## [Exercise]
Say how many lines of these entries include the word "want", and answer with the number alone.

## [Excerpted records]
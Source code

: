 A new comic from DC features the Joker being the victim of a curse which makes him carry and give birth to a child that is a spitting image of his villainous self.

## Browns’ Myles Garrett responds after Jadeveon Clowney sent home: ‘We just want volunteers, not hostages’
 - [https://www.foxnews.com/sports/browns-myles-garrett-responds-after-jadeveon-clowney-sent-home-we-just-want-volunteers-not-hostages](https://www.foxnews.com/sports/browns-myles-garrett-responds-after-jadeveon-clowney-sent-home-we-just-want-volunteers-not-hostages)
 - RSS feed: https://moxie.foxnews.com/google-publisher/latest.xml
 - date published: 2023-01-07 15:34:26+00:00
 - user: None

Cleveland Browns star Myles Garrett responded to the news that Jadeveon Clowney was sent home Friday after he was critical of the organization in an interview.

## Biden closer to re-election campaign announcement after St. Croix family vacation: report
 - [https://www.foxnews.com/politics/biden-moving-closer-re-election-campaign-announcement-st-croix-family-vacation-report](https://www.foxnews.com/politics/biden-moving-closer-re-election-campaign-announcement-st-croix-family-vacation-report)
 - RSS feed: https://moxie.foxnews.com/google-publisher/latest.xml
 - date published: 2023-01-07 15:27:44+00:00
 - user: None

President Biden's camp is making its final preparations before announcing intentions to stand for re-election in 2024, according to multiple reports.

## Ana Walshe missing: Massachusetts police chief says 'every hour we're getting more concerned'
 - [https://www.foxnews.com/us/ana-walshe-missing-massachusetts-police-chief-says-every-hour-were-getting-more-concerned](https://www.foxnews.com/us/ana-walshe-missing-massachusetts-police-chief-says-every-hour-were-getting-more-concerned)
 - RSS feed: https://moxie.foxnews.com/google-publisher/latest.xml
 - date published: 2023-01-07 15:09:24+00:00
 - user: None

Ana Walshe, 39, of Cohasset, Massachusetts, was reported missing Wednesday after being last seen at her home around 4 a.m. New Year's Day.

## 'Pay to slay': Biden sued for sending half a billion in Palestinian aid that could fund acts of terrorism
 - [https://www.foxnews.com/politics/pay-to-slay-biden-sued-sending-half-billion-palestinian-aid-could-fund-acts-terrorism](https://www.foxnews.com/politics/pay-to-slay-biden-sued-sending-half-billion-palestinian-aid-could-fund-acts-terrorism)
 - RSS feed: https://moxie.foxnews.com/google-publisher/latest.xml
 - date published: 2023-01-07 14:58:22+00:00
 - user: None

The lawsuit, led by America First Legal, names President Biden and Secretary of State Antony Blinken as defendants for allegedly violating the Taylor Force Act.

## [Result of the exercise]
2